My Four Months as a Private Prison Guard - benjaminfox
http://motherjones.com/politics/2016/06/cca-private-prisons-corrections-corporation-inmates-investigation-bauer
======
orf
This is an amazing article, well worth the read despite the length. It really
starts to get really dark about halfway through:

> In 2014, it settled a case for $690,000 over the death of a prisoner's baby
> at a county jail in Chattanooga, Tennessee. When the inmate went into labor,
> she was put in a cell with no mattress and left there for three hours as she
> bled heavily onto the floor. CCA employees did not call an ambulance until
> approximately five hours after the prisoner asked for help. Her newborn baby
> died shortly thereafter. In court proceedings, the warden testified that
> surveillance footage showed no signs of an emergency. But before the footage
> could be reviewed, CCA claimed it had been accidentally erased. The court
> sanctioned the company for destroying evidence.

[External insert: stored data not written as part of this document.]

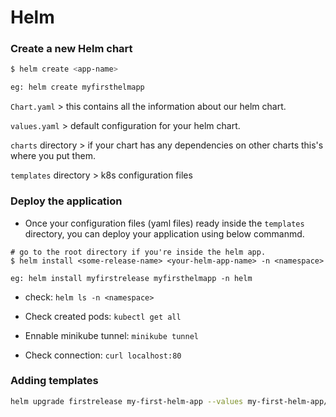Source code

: # Helm

### Create a new Helm chart
```bash
$ helm create <app-name>

eg: helm create myfirsthelmapp
```

`Chart.yaml` > this contains all the information about our helm chart.

`values.yaml` > default configuration for your helm chart.

`charts` directory > if your chart has any dependencies on other charts this's where you put them.

`templates` directory > k8s configuration files

### Deploy the application

- Once your configuration files (yaml files) ready inside the  `templates` directory, you can deploy your application using below commanmd.
```
# go to the root directory if you're inside the helm app.
$ helm install <some-release-name> <your-helm-app-name> -n <namespace>

eg: helm install myfirstrelease myfirsthelmapp -n helm
```

- check: `helm ls -n <namespace>`
- Check created pods: `kubectl get all`

- Ennable minikube tunnel: `minikube tunnel`

- Check connection: `curl localhost:80`


### Adding templates

```bash
helm upgrade firstrelease my-first-helm-app --values my-first-helm-app/values.yaml -n helm
```

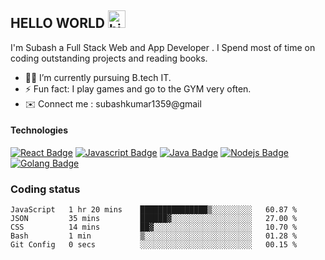 ## HELLO WORLD <img src="https://user-images.githubusercontent.com/1303154/88677602-1635ba80-d120-11ea-84d8-d263ba5fc3c0.gif" width="28px" alt="hi">

I'm Subash a Full Stack Web and App Developer . I Spend most of time on coding outstanding projects and reading books.


<!-- TODO: Add last video link -->

- 👨‍💻 I’m currently pursuing B.tech IT.
- ⚡ Fun fact: I play games and go to the GYM very often.
- ✉️ Connect me : subashkumar1359@gmail

#### Technologies

<!-- TODO: Make technologies links takes you to repositories -->

[![React Badge](https://img.shields.io/badge/-React-61DBFB?style=for-the-badge&labelColor=black&logo=react&logoColor=61DBFB)](#) [![Javascript Badge](https://img.shields.io/badge/-Javascript-F0DB4F?style=for-the-badge&labelColor=black&logo=javascript&logoColor=F0DB4F)](#) [![Java Badge](https://img.shields.io/badge/-Java-007acc?style=for-the-badge&labelColor=black&logo=java&logoColor=007acc)](#) [![Nodejs Badge](https://img.shields.io/badge/-Nodejs-3C873A?style=for-the-badge&labelColor=black&logo=node.js&logoColor=3C873A)](#) [![Golang Badge](https://img.shields.io/badge/-Golang-e535ab?style=for-the-badge&labelColor=black&logo=go&logoColor=e535ab)](#)


### Coding status
<!--START_SECTION:waka-->

```text
JavaScript   1 hr 20 mins    ███████████████▒░░░░░░░░░   60.87 %
JSON         35 mins         ██████▓░░░░░░░░░░░░░░░░░░   27.00 %
CSS          14 mins         ██▓░░░░░░░░░░░░░░░░░░░░░░   10.70 %
Bash         1 min           ▒░░░░░░░░░░░░░░░░░░░░░░░░   01.28 %
Git Config   0 secs          ░░░░░░░░░░░░░░░░░░░░░░░░░   00.15 %
```

<!--END_SECTION:waka-->


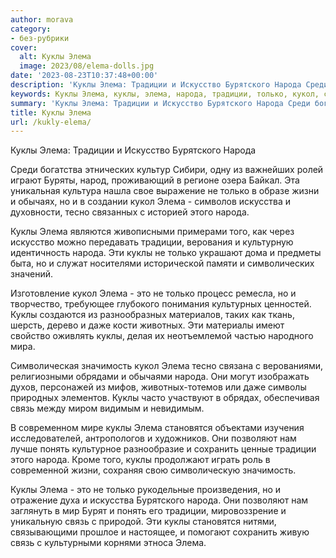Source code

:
 ```yaml
---
author: morava
category:
- без-рубрики
cover:
  alt: Куклы Элема
  image: 2023/08/elema-dolls.jpg
date: '2023-08-23T10:37:48+00:00'
description: 'Куклы Элема: Традиции и Искусство Бурятского Народа Среди богатства этнических культур Сибири, одну из важнейших ролей играют Буряты, народ, проживающий...'
keywords: Куклы Элема, куклы, элема, народа, традиции, только, кукол, связь, искусство, бурятского, жизни, искусства, тесно, это, животных, значимость
summary: 'Куклы Элема: Традиции и Искусство Бурятского Народа Среди богатства этнических культур Сибири, одну из важнейших ролей играют Буряты, народ, проживающий...'
title: Куклы Элема
url: /kukly-elema/
---
```


Куклы Элема: Традиции и Искусство Бурятского Народа

Среди богатства этнических культур Сибири, одну из важнейших ролей играют Буряты, народ, проживающий в регионе озера Байкал. Эта уникальная культура нашла свое выражение не только в образе жизни и обычаях, но и в создании кукол Элема \- символов искусства и духовности, тесно связанных с историей этого народа.

Куклы Элема являются живописными примерами того, как через искусство можно передавать традиции, верования и культурную идентичность народа. Эти куклы не только украшают дома и предметы быта, но и служат носителями исторической памяти и символических значений.

Изготовление кукол Элема \- это не только процесс ремесла, но и творчество, требующее глубокого понимания культурных ценностей. Куклы создаются из разнообразных материалов, таких как ткань, шерсть, дерево и даже кости животных. Эти материалы имеют свойство оживлять куклы, делая их неотъемлемой частью народного мира.

Символическая значимость кукол Элема тесно связана с верованиями, религиозными обрядами и обычаями народа. Они могут изображать духов, персонажей из мифов, животных-тотемов или даже символы природных элементов. Куклы часто участвуют в обрядах, обеспечивая связь между миром видимым и невидимым.

В современном мире куклы Элема становятся объектами изучения исследователей, антропологов и художников. Они позволяют нам лучше понять культурное разнообразие и сохранить ценные традиции этого народа. Кроме того, куклы продолжают играть роль в современной жизни, сохраняя свою символическую значимость.

Куклы Элема \- это не только рукодельные произведения, но и отражение духа и искусства Бурятского народа. Они позволяют нам заглянуть в мир Бурят и понять его традиции, мировоззрение и уникальную связь с природой. Эти куклы становятся нитями, связывающими прошлое и настоящее, и помогают сохранить живую связь с культурными корнями этноса Элема.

> CCA settled another case for $250,000 after a pregnant woman being held in a
> jail in Nashville complained of vaginal bleeding and severe abdominal pain.

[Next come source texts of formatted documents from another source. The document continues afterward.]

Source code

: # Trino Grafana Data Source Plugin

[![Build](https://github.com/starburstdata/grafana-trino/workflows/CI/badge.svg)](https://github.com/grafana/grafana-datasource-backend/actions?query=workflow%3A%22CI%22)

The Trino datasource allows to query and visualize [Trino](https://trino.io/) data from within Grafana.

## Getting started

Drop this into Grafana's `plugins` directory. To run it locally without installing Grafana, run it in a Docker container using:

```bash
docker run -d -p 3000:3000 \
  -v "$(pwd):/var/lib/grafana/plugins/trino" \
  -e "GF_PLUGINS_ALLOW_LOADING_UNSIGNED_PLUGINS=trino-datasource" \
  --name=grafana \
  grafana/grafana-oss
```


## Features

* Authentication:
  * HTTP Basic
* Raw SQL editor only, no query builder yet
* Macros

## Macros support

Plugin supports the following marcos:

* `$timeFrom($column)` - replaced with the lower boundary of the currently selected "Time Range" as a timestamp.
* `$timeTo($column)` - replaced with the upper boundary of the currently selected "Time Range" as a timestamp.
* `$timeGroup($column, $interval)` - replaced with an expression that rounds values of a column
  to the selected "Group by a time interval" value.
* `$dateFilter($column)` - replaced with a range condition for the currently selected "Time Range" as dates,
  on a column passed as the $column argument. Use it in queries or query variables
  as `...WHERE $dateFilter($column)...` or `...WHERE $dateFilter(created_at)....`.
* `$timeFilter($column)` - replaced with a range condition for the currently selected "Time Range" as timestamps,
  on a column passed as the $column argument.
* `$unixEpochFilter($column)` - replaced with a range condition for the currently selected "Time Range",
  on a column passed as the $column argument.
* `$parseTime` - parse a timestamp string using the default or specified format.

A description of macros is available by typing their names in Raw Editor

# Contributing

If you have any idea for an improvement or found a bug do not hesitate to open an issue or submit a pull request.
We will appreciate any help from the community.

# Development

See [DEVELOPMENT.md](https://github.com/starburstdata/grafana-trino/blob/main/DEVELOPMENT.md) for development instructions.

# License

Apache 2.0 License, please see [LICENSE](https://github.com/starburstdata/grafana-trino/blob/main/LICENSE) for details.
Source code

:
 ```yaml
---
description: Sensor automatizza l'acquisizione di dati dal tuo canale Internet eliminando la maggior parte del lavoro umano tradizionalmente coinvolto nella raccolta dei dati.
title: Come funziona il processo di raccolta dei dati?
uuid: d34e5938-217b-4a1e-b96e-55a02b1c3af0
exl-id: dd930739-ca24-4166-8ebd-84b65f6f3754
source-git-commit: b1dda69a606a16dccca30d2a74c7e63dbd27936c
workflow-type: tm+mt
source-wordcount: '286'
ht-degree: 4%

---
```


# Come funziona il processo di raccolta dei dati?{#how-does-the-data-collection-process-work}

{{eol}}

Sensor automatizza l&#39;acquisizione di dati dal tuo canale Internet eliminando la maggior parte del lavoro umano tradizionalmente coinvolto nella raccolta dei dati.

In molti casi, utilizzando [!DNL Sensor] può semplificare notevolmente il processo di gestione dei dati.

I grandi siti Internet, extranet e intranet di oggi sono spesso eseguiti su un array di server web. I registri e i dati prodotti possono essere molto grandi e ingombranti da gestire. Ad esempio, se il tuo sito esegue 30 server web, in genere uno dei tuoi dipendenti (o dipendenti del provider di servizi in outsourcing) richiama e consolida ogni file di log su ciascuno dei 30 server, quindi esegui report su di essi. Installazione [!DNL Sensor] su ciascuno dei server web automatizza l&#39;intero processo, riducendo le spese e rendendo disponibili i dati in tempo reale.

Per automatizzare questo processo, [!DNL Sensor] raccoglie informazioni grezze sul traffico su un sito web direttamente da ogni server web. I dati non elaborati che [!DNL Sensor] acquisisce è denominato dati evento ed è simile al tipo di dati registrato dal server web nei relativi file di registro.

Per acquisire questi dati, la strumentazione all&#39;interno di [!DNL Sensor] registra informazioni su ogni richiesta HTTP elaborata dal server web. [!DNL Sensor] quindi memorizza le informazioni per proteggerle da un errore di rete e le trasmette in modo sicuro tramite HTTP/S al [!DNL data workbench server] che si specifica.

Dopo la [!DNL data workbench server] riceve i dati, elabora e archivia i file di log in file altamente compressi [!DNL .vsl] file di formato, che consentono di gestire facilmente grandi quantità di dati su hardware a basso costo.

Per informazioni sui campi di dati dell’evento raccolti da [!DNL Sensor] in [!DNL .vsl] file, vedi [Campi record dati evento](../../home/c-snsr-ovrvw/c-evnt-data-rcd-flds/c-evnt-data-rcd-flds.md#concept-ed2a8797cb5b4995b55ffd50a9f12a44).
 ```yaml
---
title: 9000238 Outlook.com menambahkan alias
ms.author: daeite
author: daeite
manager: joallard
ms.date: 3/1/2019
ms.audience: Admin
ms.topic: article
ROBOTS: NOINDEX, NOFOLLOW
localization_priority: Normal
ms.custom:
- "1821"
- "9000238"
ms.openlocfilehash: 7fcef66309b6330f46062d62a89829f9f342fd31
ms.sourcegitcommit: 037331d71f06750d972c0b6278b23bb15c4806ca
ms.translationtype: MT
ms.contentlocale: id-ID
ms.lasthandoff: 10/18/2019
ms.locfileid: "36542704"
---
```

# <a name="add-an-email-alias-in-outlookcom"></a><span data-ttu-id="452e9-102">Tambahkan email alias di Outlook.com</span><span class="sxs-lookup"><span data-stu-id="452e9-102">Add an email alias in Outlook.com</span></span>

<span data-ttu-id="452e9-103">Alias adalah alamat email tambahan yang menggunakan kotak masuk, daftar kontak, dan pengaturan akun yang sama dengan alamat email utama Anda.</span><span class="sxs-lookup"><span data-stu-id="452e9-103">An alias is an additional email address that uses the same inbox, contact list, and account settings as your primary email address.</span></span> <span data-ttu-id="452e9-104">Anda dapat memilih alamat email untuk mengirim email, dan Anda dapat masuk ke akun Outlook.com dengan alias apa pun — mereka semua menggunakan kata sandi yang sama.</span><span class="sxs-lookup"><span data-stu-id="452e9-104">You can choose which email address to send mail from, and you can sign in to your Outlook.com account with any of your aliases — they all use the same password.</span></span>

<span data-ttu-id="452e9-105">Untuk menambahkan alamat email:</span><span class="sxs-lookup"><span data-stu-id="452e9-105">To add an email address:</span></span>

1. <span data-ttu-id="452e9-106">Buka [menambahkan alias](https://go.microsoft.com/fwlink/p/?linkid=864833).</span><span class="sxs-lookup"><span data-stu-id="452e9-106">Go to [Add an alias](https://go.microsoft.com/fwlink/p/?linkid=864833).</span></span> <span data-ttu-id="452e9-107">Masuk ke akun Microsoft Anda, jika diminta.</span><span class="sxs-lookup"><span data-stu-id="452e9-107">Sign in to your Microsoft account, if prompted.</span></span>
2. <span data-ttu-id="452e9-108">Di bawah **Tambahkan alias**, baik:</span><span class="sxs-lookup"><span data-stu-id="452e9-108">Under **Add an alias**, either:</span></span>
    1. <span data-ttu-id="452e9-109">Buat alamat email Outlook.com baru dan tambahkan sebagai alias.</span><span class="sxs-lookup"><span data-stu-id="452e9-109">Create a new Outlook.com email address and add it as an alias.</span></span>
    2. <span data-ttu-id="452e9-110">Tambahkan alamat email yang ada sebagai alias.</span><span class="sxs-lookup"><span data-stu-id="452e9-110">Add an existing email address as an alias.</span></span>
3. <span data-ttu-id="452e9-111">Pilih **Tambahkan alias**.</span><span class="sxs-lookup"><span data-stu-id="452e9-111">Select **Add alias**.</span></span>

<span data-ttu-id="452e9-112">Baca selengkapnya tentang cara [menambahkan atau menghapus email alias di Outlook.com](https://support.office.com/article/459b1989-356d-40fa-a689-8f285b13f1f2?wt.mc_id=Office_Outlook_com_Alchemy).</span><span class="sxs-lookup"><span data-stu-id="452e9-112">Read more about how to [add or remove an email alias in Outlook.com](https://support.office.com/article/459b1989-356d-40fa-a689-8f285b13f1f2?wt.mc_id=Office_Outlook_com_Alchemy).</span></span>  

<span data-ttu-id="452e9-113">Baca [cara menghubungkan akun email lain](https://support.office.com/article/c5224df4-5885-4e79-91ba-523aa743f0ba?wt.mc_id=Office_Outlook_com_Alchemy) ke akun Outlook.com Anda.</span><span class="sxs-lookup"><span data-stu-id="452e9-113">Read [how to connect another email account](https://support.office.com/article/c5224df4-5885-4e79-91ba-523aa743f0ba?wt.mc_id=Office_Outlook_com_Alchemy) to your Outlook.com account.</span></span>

> She said medical staff demanded "proof," so they put her in solitary and
> turned off the water so her blood loss could be "monitored." She claimed
> they did nothing to alleviate her pain as she endured contractions, filling
> the toilet with blood. The next morning, the inmate was shackled and taken
> to a hospital, where doctors found that she was already dilated. While
> prison guards watched, she gave birth and was immediately sedated. When she
> woke up, medical staff brought her the dead baby. She said she was not
> allowed to call her family and was given no information about the disposal
> of her son's body.

Something is deeply broken with the justice system in America.